In other words, Warsaw takes its energy independence very seriously and tries to diversify the sources of producing “blue fuel” as much as possible. The Ukrainian direction is a logical continuation of this policy.
Another question is how much this cooperation will be beneficial. There is gas in Ukraine. Its production is at the level of about 20 billion cubic meters per year. The deficit is approximately 10 billion cubic meters, which have to be compensated for by Russian transit. If Kiev were able to increase domestic production, it would achieve complete independence from Moscow on the gas issue. However, this is not easy.
Three quarters of existing fields are depleted by more than 80%. Domestic gas production is gradually declining. Exploration requires serious investments, which Ukraine cannot afford. The “shale revolution”, which had high hopes, did not happen. Shell withdrew from the East, and Chevron from the West of Nezalezhnaya, not having to develop fields that seemed previously promising.
From the real one there is the Przemysl gas field located in the Ukrainian border area. It is old, it has been developed for more than half a century, but recent studies have shown that it has 20 billion more cubic meters of gas than previously thought. The Poles intend to conduct development in the territory of a neighboring country. Production volumes are planned at the level from 100 million cubic meters to 1,75 billion cubic meters per year. The numbers are not very impressive, but Warsaw will also take this gas.

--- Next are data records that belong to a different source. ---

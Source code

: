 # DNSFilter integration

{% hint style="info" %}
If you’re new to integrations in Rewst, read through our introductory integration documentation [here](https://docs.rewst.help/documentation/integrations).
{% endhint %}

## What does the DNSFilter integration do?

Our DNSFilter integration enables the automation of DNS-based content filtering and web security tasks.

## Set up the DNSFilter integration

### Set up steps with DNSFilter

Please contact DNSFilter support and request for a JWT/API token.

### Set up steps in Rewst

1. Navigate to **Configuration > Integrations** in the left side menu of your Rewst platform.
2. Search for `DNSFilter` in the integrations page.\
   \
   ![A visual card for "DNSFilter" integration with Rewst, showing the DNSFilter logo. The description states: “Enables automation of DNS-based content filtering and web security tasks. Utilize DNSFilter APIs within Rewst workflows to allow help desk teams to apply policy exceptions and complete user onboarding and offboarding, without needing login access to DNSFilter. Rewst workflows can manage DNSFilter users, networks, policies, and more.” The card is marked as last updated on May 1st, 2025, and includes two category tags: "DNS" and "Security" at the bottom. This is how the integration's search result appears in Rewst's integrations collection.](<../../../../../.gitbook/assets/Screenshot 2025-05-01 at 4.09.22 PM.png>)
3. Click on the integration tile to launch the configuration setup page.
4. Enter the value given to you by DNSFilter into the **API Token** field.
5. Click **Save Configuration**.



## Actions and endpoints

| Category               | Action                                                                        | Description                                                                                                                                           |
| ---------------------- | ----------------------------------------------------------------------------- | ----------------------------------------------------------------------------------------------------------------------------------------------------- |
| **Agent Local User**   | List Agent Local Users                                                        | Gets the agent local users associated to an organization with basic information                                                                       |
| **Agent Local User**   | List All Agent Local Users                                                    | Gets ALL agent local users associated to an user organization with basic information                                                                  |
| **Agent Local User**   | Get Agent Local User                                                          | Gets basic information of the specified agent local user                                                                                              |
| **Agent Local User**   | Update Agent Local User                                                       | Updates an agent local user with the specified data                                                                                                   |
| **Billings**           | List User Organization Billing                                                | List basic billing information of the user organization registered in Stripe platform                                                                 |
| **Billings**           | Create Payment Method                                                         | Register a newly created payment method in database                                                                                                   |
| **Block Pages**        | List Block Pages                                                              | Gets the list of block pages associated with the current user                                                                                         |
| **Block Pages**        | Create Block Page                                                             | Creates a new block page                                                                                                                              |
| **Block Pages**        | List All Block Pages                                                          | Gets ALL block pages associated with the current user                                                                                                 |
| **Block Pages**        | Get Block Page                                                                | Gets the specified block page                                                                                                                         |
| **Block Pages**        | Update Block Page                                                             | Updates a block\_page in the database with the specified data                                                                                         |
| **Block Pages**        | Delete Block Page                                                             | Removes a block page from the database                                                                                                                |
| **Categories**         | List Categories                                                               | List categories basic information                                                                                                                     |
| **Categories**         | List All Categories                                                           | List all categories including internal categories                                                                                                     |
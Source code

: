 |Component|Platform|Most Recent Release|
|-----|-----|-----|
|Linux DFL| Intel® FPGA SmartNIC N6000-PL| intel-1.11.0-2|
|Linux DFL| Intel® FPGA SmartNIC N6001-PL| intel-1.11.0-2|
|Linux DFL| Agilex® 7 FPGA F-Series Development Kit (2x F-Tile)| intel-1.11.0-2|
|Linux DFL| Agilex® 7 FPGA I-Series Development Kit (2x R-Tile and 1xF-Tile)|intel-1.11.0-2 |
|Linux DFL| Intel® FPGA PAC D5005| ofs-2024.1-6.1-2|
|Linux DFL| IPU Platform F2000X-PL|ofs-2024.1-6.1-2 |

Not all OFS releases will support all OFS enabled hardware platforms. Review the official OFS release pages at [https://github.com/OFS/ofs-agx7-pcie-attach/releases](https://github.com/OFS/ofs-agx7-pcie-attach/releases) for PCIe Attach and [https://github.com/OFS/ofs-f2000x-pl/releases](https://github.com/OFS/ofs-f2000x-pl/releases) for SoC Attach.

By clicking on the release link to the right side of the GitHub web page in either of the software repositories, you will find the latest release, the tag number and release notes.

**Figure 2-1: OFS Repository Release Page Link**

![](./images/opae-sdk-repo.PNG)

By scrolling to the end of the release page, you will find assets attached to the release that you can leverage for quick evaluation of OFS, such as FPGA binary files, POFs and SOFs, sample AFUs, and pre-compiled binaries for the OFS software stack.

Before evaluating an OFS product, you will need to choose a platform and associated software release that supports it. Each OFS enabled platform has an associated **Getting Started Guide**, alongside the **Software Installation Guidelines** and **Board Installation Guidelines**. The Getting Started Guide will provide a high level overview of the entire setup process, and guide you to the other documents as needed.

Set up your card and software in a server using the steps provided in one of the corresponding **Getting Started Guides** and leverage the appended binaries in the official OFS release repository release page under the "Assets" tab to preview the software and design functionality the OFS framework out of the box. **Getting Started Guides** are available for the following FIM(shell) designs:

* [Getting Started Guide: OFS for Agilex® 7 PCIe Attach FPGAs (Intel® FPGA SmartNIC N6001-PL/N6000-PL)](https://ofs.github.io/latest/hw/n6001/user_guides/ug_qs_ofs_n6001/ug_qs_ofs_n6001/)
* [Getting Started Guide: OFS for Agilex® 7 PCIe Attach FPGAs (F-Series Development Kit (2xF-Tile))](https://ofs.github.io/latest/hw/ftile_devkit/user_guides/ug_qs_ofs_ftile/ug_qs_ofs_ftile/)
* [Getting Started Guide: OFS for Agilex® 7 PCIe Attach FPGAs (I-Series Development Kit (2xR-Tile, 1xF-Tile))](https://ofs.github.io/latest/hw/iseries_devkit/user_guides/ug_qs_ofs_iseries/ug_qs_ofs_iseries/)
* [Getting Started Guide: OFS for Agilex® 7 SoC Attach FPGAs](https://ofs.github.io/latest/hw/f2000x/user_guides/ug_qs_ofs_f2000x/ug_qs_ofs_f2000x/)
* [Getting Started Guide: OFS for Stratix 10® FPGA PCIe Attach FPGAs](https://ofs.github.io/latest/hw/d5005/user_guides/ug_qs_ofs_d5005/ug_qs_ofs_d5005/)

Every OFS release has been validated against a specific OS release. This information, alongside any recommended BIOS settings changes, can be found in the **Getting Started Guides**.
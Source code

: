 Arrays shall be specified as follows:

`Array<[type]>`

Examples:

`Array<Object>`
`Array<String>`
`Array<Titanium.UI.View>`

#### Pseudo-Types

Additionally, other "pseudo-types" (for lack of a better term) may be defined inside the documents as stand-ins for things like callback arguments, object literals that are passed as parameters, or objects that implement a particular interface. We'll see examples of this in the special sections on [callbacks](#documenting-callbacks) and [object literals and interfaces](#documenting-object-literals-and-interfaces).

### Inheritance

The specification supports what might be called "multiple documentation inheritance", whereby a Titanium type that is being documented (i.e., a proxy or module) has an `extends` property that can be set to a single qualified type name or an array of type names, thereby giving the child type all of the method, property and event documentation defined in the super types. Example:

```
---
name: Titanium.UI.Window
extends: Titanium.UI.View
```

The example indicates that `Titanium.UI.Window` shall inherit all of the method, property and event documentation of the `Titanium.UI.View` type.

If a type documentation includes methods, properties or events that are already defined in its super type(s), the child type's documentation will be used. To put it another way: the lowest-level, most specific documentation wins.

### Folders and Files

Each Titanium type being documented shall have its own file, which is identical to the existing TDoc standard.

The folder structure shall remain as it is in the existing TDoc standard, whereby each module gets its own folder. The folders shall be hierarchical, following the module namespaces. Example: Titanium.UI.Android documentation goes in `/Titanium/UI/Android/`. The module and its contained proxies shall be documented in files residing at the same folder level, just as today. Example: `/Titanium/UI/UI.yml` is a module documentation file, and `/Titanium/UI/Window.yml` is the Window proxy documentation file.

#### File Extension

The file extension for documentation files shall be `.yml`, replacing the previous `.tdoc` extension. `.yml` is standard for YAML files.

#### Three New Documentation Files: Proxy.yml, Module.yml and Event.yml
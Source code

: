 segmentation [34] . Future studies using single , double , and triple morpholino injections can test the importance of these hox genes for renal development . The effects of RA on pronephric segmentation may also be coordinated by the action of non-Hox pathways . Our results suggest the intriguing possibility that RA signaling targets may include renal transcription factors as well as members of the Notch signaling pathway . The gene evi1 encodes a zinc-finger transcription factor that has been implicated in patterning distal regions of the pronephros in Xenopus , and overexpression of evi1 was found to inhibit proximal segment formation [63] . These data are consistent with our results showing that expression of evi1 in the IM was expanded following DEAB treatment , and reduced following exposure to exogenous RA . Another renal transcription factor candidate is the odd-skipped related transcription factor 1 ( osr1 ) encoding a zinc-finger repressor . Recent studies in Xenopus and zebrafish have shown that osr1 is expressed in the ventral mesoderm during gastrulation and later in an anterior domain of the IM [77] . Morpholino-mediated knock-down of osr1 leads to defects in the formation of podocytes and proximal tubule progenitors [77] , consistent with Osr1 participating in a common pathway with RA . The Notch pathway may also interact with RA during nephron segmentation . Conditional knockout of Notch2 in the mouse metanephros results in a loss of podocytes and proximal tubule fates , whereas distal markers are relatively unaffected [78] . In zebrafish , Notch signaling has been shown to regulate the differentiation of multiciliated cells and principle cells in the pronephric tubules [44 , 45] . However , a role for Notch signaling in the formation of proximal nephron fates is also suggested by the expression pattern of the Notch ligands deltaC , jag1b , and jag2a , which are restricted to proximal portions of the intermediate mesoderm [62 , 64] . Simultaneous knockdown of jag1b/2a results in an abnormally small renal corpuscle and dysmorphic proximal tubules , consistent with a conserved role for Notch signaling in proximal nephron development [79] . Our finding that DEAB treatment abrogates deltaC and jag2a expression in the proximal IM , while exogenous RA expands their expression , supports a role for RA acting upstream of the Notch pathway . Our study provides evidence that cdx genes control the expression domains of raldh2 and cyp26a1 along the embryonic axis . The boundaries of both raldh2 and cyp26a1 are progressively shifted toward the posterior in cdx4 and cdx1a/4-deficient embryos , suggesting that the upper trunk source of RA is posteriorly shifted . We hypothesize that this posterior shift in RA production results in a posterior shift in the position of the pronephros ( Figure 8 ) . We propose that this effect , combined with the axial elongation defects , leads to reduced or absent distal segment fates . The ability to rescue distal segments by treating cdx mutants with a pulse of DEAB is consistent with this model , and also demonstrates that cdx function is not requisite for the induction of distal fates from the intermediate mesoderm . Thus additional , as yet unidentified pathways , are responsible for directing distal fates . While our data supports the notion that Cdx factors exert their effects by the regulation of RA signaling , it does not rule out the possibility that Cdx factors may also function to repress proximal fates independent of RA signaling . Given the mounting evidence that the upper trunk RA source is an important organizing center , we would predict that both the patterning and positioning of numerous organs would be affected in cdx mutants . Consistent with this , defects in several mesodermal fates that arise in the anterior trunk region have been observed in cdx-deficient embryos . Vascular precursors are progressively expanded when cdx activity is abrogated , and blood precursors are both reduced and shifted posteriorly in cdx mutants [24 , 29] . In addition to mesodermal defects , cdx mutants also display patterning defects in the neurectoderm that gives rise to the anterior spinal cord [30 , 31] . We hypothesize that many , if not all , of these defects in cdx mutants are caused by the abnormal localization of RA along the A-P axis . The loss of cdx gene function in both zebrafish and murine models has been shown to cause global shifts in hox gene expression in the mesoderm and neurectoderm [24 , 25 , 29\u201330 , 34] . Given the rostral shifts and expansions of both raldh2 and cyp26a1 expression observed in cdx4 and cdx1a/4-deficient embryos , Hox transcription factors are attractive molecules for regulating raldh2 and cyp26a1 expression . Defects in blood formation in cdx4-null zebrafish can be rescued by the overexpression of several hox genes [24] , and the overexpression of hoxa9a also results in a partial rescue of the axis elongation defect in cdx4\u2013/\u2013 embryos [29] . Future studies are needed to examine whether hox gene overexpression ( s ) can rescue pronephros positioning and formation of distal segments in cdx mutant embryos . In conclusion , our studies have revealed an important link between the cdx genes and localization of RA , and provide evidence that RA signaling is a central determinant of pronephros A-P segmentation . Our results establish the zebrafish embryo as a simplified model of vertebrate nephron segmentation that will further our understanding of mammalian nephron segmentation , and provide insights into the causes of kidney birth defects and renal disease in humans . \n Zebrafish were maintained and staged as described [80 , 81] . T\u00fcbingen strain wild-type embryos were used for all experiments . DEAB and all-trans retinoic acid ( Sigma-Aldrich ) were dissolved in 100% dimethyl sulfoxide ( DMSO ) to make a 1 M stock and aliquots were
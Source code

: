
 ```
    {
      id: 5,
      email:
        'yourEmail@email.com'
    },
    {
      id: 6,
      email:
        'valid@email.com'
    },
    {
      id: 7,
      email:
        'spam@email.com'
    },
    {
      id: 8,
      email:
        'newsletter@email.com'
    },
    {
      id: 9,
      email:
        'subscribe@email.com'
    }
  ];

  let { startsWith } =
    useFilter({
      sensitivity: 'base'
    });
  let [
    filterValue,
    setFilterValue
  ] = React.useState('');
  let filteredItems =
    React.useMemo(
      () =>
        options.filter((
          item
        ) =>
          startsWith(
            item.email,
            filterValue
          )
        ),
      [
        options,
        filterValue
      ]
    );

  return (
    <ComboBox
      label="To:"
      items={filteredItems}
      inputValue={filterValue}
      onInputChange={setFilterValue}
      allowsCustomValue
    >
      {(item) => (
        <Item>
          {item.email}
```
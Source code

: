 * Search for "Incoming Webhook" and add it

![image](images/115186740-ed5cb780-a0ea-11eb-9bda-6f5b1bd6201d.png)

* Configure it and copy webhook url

Yes, an important clarification, Ukrainian gas will not be used for domestic needs of the country, but for export. The head of the Polish company, Peter Wozniak, explicitly states:
We are looking for all possible sources of gas around Poland.
To transport fuel to Poland, the Ukrainian gas transportation system may be involved, which runs the risk of becoming empty from January 1, 2020 under the worst-case scenario of a gas war. In return, Warsaw is ready to resell Kiev the LNG it purchases. Clear business, with an extra charge.
It turns out that Poland looks more benefited from such cooperation.